Me llevaron a un apartamento muy bien amueblado y, bajo la supervisión de mi anfitrión, me limpiaron la cabeza, me lavaron la sangre de las destrozadas muñecas, me aplicaron vendajes con ungüentos y, finalmente, me ofrecieron un fuerte té a la menta y un plato de pan con fruta. A pesar de que me dolía terriblemente la cabeza, estaba muerto de hambre, pues no había comido nada en todo el día. Mientras yo comía, el hombre siguió hablando.
—No se preocupe por Gul Shah —me dijo, jugueteando con su barbita, sentado delante de mí—. Es un salvaje, ¿qué
gilzai
no lo es?, pero, ahora que lo pienso, su nombre me recuerda el incidente que tuvo lugar en Mogala hace algún tiempo. Lanza Ensangrentada, ¿verdad? —volvió a dirigirme una radiante sonrisa—. Supongo que le debió de dar algún motivo para que le guardara rencor...
—Hubo una mujer —expliqué—. No sabía que fuera suya.
Lo cual no era cierto, pero daba igual.
—Siempre suele haber una mujer —dijo—. Pero supongo que debió de haber algo más. La muerte de un oficial británico en Mogala hubiera sido conveniente para Gul desde un punto de vista político... Sí, sí, ya comprendo lo que debió de ocurrir. Pero eso pertenece al pasado.
—Hizo una pausa y me miró con expresión pensativa—. Lo mismo que ese desafortunado incidente que hoy ha tenido lugar en el sótano. Es mejor que sea así, créame. No sólo para usted personalmente, sino también para todos los británicos que están aquí.
—¿Y qué me dice de Sekundar Burnes y de su hermano? —repliqué—. Sus amables palabras no les devolverán la vida.
—Una terrible tragedia —dijo, coincidiendo conmigo—. Yo admiraba mucho a Sekundar. Esperemos que los rufianes que lo han asesinado sean detenidos y debidamente juzgados.
—¿Rufianes? —dije—. Pero, por el amor de Dios, si eran unos guerreros de Akbar Khan, no una banda de ladrones. Ignoro quién es usted y qué influencia puede ejercer, pero no está muy al día sobre los hechos que ocurren. El asesinato de Burnes y el saqueo de su residencia han sido el comienzo de la guerra. Si los británicos aún no han salido de su acantonamiento de Kabul, no tardarán en hacerlo, ¡le apuesto a usted lo que quiera!

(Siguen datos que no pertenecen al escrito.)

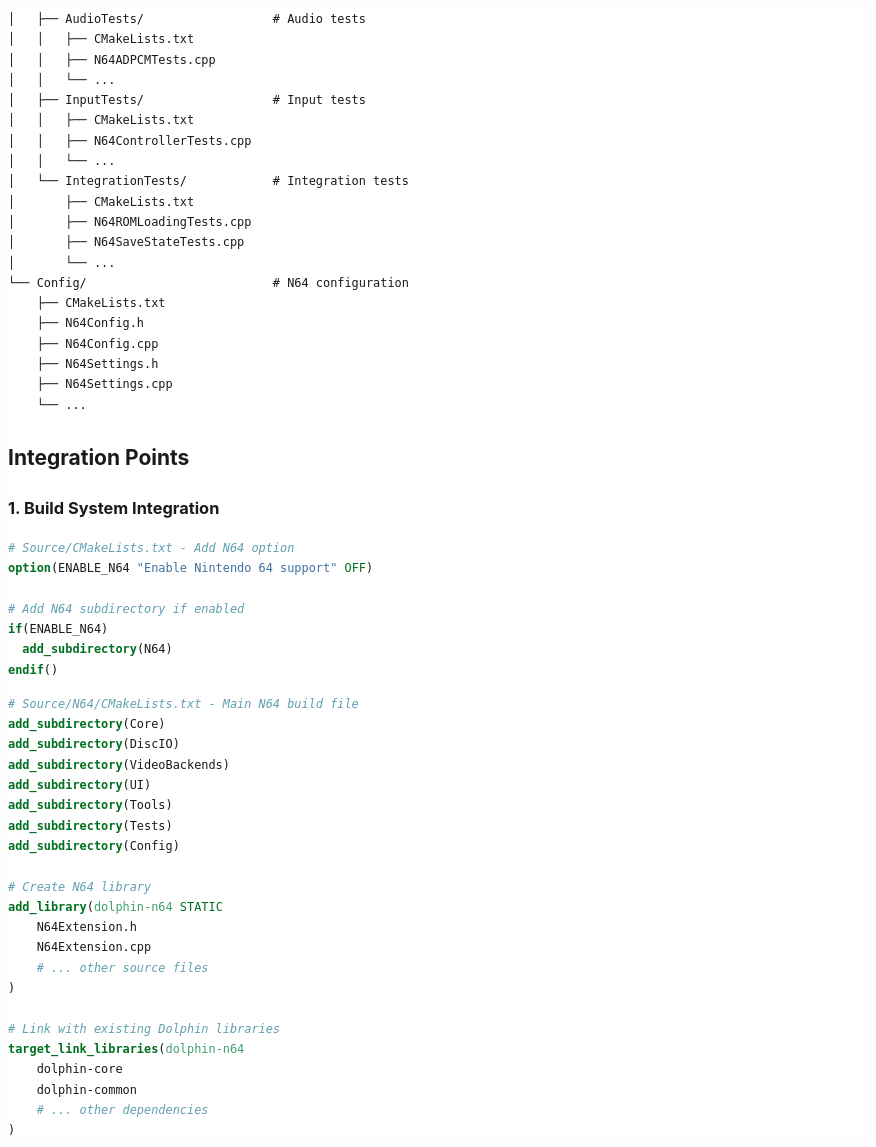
 ```
│   ├── AudioTests/                  # Audio tests
│   │   ├── CMakeLists.txt
│   │   ├── N64ADPCMTests.cpp
│   │   └── ...
│   ├── InputTests/                  # Input tests
│   │   ├── CMakeLists.txt
│   │   ├── N64ControllerTests.cpp
│   │   └── ...
│   └── IntegrationTests/            # Integration tests
│       ├── CMakeLists.txt
│       ├── N64ROMLoadingTests.cpp
│       ├── N64SaveStateTests.cpp
│       └── ...
└── Config/                          # N64 configuration
    ├── CMakeLists.txt
    ├── N64Config.h
    ├── N64Config.cpp
    ├── N64Settings.h
    ├── N64Settings.cpp
    └── ...
```

## Integration Points

### 1. **Build System Integration**

```cmake
# Source/CMakeLists.txt - Add N64 option
option(ENABLE_N64 "Enable Nintendo 64 support" OFF)

# Add N64 subdirectory if enabled
if(ENABLE_N64)
  add_subdirectory(N64)
endif()
```

```cmake
# Source/N64/CMakeLists.txt - Main N64 build file
add_subdirectory(Core)
add_subdirectory(DiscIO)
add_subdirectory(VideoBackends)
add_subdirectory(UI)
add_subdirectory(Tools)
add_subdirectory(Tests)
add_subdirectory(Config)

# Create N64 library
add_library(dolphin-n64 STATIC
    N64Extension.h
    N64Extension.cpp
    # ... other source files
)

# Link with existing Dolphin libraries
target_link_libraries(dolphin-n64
    dolphin-core
    dolphin-common
    # ... other dependencies
)
```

—Creo que exagera usted —dijo en un suave susurro—. Eso que dice de los guerreros de Akbar Khan, por ejemplo...
—Mire —le dije—, no intente convencerme. Anoche regresé del este; las tribus ocupan los pasos desde aquí hasta Jugdulluk e incluso más allá, hay millares de hombres. Están tratando de acabar con las fuerzas de Sale, estarán aquí en cuanto Akbar Khan decida tomar Kabul, cortarle la garganta a Shah Sujah y apoderarse de su trono. Y Dios se apiade de la guarnición británica y de los partidarios del Gobierno británico que le prestan ayuda, tal como usted me la ha prestado a mí. Intenté hacérselo comprender a Burnes, pero él se rió y no me hizo caso. Y ahora, ya ve usted lo que ha ocurrido. —Me detuve porque se me había quedado la garganta seca de tanto hablar. Tomé un sorbo de té y añadí—: Créame si quiere, o no me crea.
Mi anfitrión permaneció en silencio un momento y después comentó que mi relato era muy alarmante, pero que seguramente yo estaba equivocado.
—Si la situación fuera la que usted dice, los británicos ya se habrían puesto en marcha a esta hora... para abandonar Kabul o encerrarse en el fuerte de Bala Hissar, donde estarían a salvo. Al fin y al cabo, no son tontos.
—Está claro que usted no conoce a Elphy Bey —dije—. Y tampoco a ese necio de McNaghten. No quieren creerlo, ¿comprende? Quieren creer que todo va bien. Creen que Akbar Khan aún está escondido en el Hindu-Kush; se niegan a creer que las tribus se están concentrando a su alrededor, dispuestas a expulsar a los británicos de Afganistán.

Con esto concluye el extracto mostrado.